(Records from a data collection)
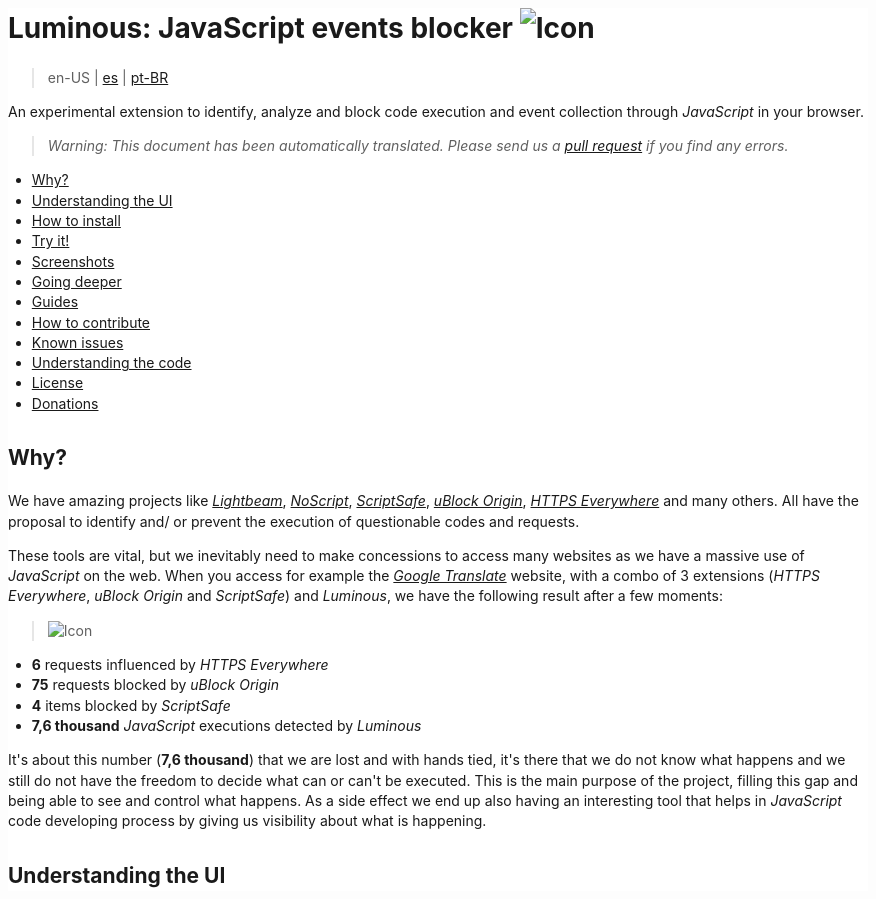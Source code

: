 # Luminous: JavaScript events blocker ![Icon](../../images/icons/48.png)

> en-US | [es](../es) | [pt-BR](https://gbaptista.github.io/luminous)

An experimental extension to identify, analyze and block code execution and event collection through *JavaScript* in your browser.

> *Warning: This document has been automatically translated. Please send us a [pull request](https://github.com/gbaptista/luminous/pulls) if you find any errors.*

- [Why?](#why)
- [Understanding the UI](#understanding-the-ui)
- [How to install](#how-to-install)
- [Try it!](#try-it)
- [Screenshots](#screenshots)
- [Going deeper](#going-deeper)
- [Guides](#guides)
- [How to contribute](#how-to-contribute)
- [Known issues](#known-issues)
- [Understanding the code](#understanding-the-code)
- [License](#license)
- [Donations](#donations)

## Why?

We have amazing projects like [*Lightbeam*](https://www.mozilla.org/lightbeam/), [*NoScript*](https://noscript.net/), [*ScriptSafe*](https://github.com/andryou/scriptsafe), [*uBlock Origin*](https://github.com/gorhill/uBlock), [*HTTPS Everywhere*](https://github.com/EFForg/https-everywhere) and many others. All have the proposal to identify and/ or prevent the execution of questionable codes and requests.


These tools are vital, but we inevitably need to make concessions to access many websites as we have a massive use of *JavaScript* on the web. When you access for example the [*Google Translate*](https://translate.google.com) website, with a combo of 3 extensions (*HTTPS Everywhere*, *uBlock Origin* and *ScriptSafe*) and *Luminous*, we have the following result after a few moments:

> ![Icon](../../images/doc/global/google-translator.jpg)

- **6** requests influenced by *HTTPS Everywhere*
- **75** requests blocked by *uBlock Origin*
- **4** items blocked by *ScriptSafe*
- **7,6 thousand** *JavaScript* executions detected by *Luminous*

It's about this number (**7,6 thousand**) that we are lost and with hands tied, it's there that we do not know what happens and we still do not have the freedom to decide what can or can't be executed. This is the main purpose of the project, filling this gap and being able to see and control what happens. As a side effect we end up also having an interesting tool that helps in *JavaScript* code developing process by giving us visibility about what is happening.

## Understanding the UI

==

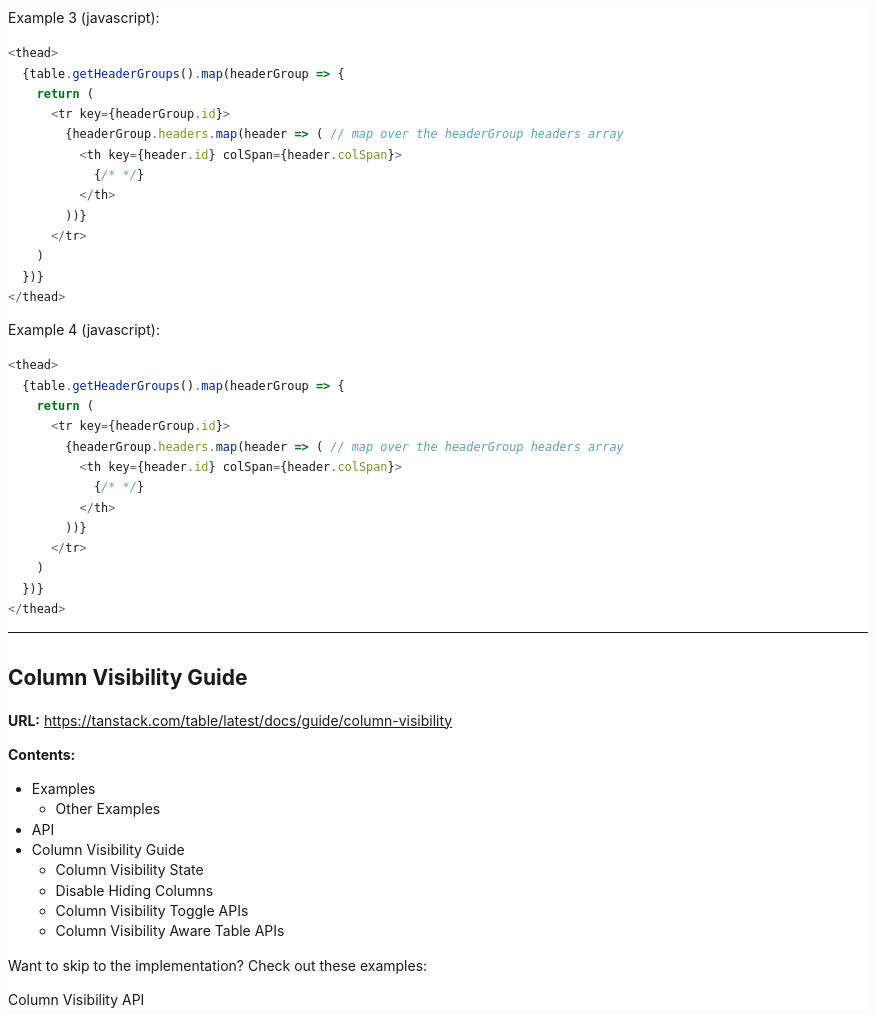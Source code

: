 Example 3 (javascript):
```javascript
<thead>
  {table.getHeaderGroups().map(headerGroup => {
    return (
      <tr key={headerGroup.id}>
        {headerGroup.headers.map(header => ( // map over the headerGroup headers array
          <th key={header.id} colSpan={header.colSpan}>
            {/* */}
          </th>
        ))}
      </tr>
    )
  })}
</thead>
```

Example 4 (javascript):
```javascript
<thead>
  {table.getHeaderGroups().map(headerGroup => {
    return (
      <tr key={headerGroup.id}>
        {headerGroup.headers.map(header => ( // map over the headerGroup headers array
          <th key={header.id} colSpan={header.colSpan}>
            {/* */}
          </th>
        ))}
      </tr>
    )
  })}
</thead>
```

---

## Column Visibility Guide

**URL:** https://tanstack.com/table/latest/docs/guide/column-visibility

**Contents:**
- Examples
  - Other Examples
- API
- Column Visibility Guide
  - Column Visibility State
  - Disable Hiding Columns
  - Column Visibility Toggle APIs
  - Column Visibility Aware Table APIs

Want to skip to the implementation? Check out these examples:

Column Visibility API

▶ Exercise goal
Scan the entries above, and wherever a line holds the string "identify", copy it.

▶ Exercise solution
An experimental extension to identify, analyze and block code execution and event collection through *JavaScript* in your browser.
We have amazing projects like [*Lightbeam*](https://www.mozilla.org/lightbeam/), [*NoScript*](https://noscript.net/), [*ScriptSafe*](https://github.com/andryou/scriptsafe), [*uBlock Origin*](https://github.com/gorhill/uBlock), [*HTTPS Everywhere*](https://github.com/EFForg/https-everywhere) and many others. All have the proposal to identify and/ or prevent the execution of questionable codes and requests.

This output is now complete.